So, I have to models which are individually giving decent result. But for post processing ensemble technique is requiring huge computation power as well as inference time is also huge. Both models are heavy though i am thinking if i am missing something.
import torchvision.transforms.functional as F
def ensemble(data, models):
with torch.no_grad():
encodings = {}
cache = {}
for i in range(len(data)):
cache[i] = {
# 'image' : None,
'classes' : [[] for _ in range(len(thing_classes))],
'scores' : [[] for _ in range(len(thing_classes))],
'bboxes' : [[] for _ in range(len(thing_classes))],
'masks' : [[] for _ in range(len(thing_classes))]
}
encodings[i] = [[] for _ in range(len(thing_classes))]
for i, model in enumerate(models):
outputs = model(data)
for idx, output in enumerate(outputs):
# cache[idx]['image'] = F.resize(data[idx]['image'], (data[idx]['height'], data[idx]['width']))

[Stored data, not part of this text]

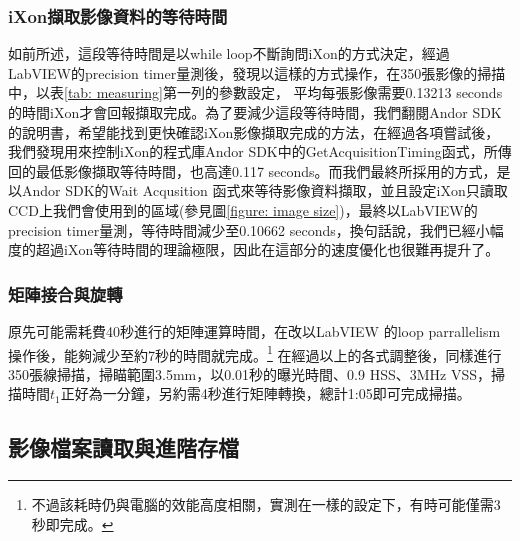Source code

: \documentclass[12pt]{article}
\begin{document}
\subsubsection{iXon擷取影像資料的等待時間}
如前所述，這段等待時間是以while loop不斷詢問iXon的方式決定，經過LabVIEW的precision timer量測後，發現以這樣的方式操作，在350張影像的掃描中，以表\ref{tab: measuring}第一列的參數設定，
平均每張影像需要0.13213 seconds的時間iXon才會回報擷取完成。為了要減少這段等待時間，我們翻閱Andor SDK的說明書，希望能找到更快確認iXon影像擷取完成的方法，在經過各項嘗試後，
我們發現用來控制iXon的程式庫Andor SDK中的GetAcquisitionTiming函式，所傳回的最低影像擷取等待時間，也高達0.117 seconds。而我們最終所採用的方式，是以Andor SDK的Wait Acqusition
函式來等待影像資料擷取，並且設定iXon只讀取CCD上我們會使用到的區域(參見圖\ref{figure: image size})，最終以LabVIEW的precision timer量測，等待時間減少至0.10662 seconds，換句話說，我們已經小幅度的超過iXon等待時間的理論極限，因此在這部分的速度優化也很難再提升了。

\subsubsection{矩陣接合與旋轉}
原先可能需耗費40秒進行的矩陣運算時間，在改以LabVIEW 的loop parrallelism操作後，能夠減少至約7秒的時間就完成。\footnote{不過該耗時仍與電腦的效能高度相關，實測在一樣的設定下，有時可能僅需3秒即完成。}
在經過以上的各式調整後，同樣進行350張線掃描，掃瞄範圍3.5mm，以0.01秒的曝光時間、0.9 HSS、3MHz VSS，掃描時間$t_1$正好為一分鐘，另約需4秒進行矩陣轉換，總計1:05即可完成掃描。

\subsection{影像檔案讀取與進階存檔}
\end{document}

output = output['instances']
take = output.scores.cpu().numpy() >= ACCEPTANCE_THRESHOLD
pred_classes = output.pred_classes.cpu().numpy()[take]
for cat in range(len(thing_classes)):
cache[idx]['classes'][cat].extend(output.pred_classes[take][pred_classes == cat].cpu().numpy().tolist())

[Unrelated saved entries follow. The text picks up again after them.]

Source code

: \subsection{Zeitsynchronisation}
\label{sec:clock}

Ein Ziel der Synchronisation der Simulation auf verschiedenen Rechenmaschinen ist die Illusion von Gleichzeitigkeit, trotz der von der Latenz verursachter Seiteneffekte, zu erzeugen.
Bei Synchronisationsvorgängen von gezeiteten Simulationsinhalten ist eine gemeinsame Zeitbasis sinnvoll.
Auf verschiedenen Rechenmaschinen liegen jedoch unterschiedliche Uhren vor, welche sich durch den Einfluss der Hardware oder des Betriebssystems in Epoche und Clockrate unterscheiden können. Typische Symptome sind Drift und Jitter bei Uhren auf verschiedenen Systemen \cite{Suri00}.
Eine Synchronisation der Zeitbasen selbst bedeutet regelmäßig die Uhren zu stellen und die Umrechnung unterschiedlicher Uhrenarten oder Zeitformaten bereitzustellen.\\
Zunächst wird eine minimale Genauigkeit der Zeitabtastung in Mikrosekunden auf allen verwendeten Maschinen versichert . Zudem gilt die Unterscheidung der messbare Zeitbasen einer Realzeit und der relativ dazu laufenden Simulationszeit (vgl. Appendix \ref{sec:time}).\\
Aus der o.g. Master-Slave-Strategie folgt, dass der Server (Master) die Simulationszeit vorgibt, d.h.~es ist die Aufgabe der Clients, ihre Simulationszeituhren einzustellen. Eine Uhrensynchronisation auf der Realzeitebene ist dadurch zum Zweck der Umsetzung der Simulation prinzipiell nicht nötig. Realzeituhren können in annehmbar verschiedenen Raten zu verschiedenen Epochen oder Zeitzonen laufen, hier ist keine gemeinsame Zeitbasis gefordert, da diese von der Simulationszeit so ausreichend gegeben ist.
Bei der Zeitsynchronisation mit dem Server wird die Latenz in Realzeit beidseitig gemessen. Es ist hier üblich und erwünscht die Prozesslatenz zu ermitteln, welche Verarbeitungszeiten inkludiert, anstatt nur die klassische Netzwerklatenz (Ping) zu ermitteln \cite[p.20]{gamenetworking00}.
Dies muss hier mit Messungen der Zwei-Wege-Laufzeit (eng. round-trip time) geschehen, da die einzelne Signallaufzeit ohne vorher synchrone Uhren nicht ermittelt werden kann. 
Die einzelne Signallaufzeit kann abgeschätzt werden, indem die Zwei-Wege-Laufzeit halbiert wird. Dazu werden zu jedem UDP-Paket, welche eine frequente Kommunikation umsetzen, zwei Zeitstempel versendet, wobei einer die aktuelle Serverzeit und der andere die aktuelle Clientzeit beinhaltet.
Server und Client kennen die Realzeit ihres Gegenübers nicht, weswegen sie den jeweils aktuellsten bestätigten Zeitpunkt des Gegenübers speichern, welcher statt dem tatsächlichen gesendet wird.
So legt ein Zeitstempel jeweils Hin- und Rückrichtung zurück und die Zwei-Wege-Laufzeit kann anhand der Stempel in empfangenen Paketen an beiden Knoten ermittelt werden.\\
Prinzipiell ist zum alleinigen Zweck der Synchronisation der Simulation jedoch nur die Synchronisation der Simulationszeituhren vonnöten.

cache[idx]['scores'][cat].extend(output.scores[take][pred_classes == cat].cpu().numpy().tolist())
cache[idx]['bboxes'][cat].extend(output.pred_boxes[take][pred_classes == cat].tensor.cpu().numpy().tolist())
cache[idx]['masks'][cat].extend(output.pred_masks[take][pred_classes == cat].cpu().numpy())
for item in cache:
# image = cache[item]['image']
for cat in range(len(thing_classes)):
classes = cache[item]['classes'][cat]
scores = cache[item]['scores'][cat]
bboxes = cache[item]['bboxes'][cat]
masks = cache[item]['masks'][cat]
assert len(classes) == len(masks) , 'ensemble lenght mismatch'
if len(classes) > 1:
try:
# print("BEFORE")
# print(image.shape, masks[0].shape)
# plt.figure()
# plt.imshow(image.permute((1,2,0)))
# plt.imshow(np.sum(masks, axis=0), alpha=0.3)
# plt.show()
classes, scores, masks = nms_predictions(
classes,
scores,
bboxes,
masks, shape=(masks[0].shape[0],masks[0].shape[1])
)
# print("BEFORE2")
# print(image.shape, masks[0].shape)
# plt.figure()
# plt.imshow(image.permute((1,2,0)))
# plt.imshow(np.sum(masks, axis=0), alpha=0.3)
# plt.show()
encoded_masks = ensemble_pred_masks(masks, classes, min_pixels=[75, 75, 75, 75], shape=(masks[0].shape[0],masks[0].shape[1]))
# print(encoded_masks.shape)
# print("AFTER")
# plt.figure()
# plt.imshow(image.permute((1,2,0)))
# plt.imshow(encoded_masks, alpha=0.5)
# plt.show()
encodings[item][cat].append(rle_encode(encoded_masks))
except:
print("Error", len(masks))
encodings[item][cat].append(" ")
else:
encodings[item][cat].append(" ")
del masks
del scores
# del encoded_masks
gc.collect()
del cache
gc.collect()
return encodings
Can I speed up the inference in changing any of the above stages?